> _PROBLEM TO WORK ON_
How many lines of the data contain the word "tabular"? Give only that number.

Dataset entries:
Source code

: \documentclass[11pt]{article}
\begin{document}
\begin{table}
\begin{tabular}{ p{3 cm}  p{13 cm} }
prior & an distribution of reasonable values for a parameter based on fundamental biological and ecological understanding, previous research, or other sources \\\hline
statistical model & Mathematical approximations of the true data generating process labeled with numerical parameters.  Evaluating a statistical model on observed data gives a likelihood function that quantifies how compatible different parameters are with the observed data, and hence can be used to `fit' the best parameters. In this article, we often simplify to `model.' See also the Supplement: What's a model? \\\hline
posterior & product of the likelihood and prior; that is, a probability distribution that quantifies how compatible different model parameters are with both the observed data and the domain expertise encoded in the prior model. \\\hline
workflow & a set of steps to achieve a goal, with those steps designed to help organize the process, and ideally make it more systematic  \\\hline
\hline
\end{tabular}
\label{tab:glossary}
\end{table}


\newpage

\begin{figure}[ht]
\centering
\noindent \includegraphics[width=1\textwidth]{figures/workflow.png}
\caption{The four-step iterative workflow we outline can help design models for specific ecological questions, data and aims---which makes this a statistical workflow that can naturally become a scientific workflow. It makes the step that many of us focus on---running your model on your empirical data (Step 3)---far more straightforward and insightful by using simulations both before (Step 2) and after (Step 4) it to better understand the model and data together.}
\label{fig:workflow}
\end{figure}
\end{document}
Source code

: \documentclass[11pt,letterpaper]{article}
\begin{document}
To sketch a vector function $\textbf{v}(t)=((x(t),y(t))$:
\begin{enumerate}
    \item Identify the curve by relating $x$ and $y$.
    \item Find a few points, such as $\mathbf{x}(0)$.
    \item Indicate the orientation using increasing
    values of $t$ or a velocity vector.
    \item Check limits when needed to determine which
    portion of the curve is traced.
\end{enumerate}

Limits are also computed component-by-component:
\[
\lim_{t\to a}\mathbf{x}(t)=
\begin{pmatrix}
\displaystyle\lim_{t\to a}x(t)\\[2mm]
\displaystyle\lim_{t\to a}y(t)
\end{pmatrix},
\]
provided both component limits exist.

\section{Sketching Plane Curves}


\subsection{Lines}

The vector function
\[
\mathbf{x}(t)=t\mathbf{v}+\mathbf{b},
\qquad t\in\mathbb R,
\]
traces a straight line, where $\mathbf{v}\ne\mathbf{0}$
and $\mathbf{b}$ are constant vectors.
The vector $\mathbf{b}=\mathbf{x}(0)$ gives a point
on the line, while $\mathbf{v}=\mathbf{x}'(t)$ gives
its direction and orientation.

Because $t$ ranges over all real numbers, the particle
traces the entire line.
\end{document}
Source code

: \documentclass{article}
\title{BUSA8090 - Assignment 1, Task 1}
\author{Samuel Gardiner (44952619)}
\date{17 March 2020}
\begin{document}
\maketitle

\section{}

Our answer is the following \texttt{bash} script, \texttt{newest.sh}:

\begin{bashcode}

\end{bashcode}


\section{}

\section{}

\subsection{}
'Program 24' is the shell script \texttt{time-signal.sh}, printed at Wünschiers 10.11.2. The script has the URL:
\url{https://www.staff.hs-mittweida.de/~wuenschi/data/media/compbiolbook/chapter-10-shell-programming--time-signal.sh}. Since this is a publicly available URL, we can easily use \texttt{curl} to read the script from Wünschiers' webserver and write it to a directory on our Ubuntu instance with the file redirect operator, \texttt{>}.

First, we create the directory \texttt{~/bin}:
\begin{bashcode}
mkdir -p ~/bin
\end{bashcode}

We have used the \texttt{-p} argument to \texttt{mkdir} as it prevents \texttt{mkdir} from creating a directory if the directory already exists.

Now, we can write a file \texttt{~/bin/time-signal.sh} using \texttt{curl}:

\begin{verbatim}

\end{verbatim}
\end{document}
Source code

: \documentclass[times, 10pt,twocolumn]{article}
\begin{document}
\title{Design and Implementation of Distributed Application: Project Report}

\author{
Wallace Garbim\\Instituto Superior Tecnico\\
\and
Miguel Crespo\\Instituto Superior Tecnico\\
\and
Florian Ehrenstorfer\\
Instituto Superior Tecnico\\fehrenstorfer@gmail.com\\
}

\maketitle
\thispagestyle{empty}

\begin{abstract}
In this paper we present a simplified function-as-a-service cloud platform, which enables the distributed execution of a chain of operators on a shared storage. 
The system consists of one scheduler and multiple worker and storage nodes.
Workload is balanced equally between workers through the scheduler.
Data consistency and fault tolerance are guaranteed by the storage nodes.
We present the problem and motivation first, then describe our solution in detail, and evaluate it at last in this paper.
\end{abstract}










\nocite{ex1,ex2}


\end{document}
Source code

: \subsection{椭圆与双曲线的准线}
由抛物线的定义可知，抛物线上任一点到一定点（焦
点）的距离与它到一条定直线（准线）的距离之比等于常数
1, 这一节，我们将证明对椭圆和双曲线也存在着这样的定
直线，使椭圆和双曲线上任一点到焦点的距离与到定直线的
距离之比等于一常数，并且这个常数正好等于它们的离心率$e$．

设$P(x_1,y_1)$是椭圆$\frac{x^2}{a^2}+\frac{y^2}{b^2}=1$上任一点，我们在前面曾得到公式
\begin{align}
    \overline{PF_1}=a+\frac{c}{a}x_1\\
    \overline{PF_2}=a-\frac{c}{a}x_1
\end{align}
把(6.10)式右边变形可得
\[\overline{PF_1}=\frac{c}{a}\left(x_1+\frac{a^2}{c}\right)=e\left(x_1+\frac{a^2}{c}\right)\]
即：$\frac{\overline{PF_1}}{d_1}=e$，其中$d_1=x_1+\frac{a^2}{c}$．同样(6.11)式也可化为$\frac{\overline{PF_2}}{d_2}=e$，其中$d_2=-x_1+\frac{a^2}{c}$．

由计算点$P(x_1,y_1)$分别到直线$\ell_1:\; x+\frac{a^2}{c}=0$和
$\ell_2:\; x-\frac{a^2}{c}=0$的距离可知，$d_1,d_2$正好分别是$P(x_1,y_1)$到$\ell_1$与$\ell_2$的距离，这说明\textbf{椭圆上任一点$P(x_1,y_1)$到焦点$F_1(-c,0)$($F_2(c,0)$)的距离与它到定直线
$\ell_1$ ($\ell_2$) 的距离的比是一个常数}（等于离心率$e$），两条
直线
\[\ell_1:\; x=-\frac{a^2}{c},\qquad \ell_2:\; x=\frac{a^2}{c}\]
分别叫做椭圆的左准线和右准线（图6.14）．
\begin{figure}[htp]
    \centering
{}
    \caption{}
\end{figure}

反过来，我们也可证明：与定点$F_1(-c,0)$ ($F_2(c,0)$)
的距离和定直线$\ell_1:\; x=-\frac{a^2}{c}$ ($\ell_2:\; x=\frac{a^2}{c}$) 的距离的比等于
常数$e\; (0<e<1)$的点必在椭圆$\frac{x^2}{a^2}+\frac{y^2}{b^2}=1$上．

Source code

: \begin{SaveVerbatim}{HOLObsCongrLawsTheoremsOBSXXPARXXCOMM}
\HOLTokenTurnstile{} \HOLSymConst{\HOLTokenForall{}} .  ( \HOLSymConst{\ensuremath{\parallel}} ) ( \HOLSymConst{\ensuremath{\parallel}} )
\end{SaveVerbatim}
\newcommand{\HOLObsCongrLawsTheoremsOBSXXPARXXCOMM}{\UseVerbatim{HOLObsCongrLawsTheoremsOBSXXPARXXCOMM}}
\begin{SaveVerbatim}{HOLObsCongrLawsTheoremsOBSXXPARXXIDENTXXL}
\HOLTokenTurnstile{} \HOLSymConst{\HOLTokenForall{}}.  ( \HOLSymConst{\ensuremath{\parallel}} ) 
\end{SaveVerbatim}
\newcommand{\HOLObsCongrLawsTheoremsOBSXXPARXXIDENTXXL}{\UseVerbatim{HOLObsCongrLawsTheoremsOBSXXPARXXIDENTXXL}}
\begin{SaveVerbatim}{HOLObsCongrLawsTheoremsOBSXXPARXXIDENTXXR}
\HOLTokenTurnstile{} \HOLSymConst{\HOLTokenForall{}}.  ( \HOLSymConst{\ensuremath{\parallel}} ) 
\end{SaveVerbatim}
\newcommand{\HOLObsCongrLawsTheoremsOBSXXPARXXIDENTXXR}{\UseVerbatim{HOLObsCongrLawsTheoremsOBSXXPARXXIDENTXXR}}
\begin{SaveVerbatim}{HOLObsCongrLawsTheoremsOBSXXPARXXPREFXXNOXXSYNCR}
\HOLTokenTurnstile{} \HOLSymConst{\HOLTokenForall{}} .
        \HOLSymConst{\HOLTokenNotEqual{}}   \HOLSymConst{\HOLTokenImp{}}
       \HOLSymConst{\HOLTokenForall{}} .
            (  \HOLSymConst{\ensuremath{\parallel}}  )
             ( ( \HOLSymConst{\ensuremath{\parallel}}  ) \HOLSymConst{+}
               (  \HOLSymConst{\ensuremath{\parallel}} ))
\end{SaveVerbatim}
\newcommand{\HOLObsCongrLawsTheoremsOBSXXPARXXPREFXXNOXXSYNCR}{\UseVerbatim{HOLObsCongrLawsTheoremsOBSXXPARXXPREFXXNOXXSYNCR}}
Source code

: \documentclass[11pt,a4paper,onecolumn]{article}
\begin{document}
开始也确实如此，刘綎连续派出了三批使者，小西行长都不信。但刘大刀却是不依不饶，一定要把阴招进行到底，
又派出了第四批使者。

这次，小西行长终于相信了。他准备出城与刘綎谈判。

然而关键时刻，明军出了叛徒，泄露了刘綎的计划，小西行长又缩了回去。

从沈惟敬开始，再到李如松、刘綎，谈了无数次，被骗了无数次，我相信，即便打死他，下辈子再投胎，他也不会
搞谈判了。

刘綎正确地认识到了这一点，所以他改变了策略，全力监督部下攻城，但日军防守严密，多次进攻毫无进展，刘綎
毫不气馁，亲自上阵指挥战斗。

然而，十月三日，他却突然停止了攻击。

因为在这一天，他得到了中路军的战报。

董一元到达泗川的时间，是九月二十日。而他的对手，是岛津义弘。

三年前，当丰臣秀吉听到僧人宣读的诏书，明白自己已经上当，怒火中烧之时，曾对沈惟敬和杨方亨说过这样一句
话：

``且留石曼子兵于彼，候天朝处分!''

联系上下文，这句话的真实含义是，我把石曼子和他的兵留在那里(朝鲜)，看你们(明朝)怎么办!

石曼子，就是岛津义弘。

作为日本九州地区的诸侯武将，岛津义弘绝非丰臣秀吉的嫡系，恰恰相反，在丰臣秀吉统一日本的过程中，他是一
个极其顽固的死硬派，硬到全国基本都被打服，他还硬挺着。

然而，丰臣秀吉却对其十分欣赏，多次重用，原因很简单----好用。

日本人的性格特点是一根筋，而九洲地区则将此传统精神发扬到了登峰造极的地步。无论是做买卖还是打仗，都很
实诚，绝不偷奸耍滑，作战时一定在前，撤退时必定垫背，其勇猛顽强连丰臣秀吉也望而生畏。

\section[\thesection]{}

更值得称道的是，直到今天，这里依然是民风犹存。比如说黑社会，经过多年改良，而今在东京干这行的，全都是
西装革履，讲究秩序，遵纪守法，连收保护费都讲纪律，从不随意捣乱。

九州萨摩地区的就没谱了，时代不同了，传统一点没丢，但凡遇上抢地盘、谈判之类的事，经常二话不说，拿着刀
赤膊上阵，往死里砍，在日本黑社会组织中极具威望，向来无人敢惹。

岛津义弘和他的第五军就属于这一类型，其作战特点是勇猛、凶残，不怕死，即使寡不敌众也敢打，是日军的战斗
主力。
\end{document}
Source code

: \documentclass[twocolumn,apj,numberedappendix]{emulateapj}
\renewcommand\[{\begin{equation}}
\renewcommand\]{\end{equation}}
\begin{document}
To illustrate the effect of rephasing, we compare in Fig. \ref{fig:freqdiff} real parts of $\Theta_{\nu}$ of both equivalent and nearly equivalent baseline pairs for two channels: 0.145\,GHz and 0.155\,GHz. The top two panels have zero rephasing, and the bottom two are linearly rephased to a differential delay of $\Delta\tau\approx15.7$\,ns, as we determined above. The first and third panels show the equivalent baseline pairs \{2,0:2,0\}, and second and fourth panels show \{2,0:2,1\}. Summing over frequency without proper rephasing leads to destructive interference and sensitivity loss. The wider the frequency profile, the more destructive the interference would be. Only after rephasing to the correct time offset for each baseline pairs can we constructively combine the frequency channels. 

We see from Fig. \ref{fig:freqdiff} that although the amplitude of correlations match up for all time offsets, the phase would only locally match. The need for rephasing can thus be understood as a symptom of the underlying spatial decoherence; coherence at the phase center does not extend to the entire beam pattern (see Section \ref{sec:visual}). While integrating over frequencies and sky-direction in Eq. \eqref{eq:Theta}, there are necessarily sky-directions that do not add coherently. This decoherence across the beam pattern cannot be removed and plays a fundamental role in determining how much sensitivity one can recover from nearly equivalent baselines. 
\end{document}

> _SOLUTION TO THE EXERCISE_
2